** Problem statement **
Could you filter the listing for lines with the word "Forms" and return them?
+++ Information provided +++
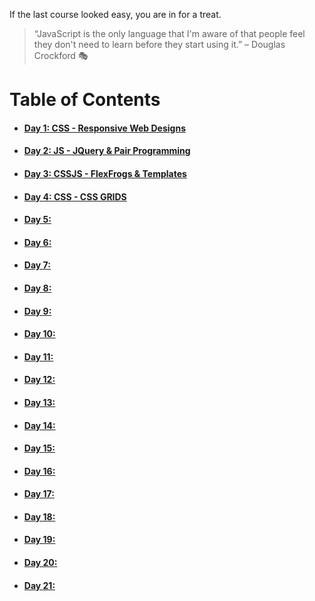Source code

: If the last course looked easy, you are in for a treat.

> “JavaScript is the only language that I'm aware of that people feel they don't need to learn before they start using it.” – Douglas Crockford :performing_arts:

# **Table of Contents**
* #### [Day 1: CSS - Responsive Web Designs](https://abukhalil95.github.io/reading-notes/301/class-01)
* #### [Day 2: JS - JQuery & Pair Programming](https://abukhalil95.github.io/reading-notes/301/class-02)
* #### [Day 3: CSSJS - FlexFrogs & Templates](https://abukhalil95.github.io/reading-notes/301/class-03)
* #### [Day 4: CSS - CSS GRIDS](https://abukhalil95.github.io/reading-notes/301/class-04)
* #### [Day 5: ](https://abukhalil95.github.io/reading-notes/301/class-05)
* #### [Day 6: ](https://abukhalil95.github.io/reading-notes/301/class-06)
* #### [Day 7: ](https://abukhalil95.github.io/reading-notes/301/class-07)
* #### [Day 8: ](https://abukhalil95.github.io/reading-notes/301/class-08)
* #### [Day 9: ](https://abukhalil95.github.io/reading-notes/301/class-09)
* #### [Day 10: ](https://abukhalil95.github.io/reading-notes/301/class-10)
* #### [Day 11: ](https://abukhalil95.github.io/reading-notes/301/class-11)
* #### [Day 12: ](https://abukhalil95.github.io/reading-notes/301/class-12)
* #### [Day 13: ](https://abukhalil95.github.io/reading-notes/301/class-13)
* #### [Day 14: ](https://abukhalil95.github.io/reading-notes/301/class-14)
* #### [Day 15: ](https://abukhalil95.github.io/reading-notes/301/class-15)
* #### [Day 16: ](https://abukhalil95.github.io/reading-notes/301/class-16)
* #### [Day 17: ](https://abukhalil95.github.io/reading-notes/301/class-17)
* #### [Day 18: ](https://abukhalil95.github.io/reading-notes/301/class-18)
* #### [Day 19: ](https://abukhalil95.github.io/reading-notes/301/class-19)
* #### [Day 20: ](https://abukhalil95.github.io/reading-notes/301/class-20)
* #### [Day 21: ](https://abukhalil95.github.io/reading-notes/301/class-21)

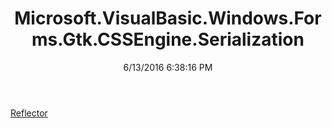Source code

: ﻿---
title: Microsoft.VisualBasic.Windows.Forms.Gtk.CSSEngine.Serialization
date: 6/13/2016 6:38:16 PM
---

[Reflector](T-Microsoft.VisualBasic.Windows.Forms.Gtk.CSSEngine.Serialization.Reflector.html)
+++
** Final answer **
title: Microsoft.VisualBasic.Windows.Forms.Gtk.CSSEngine.Serialization
[Reflector](T-Microsoft.VisualBasic.Windows.Forms.Gtk.CSSEngine.Serialization.Reflector.html)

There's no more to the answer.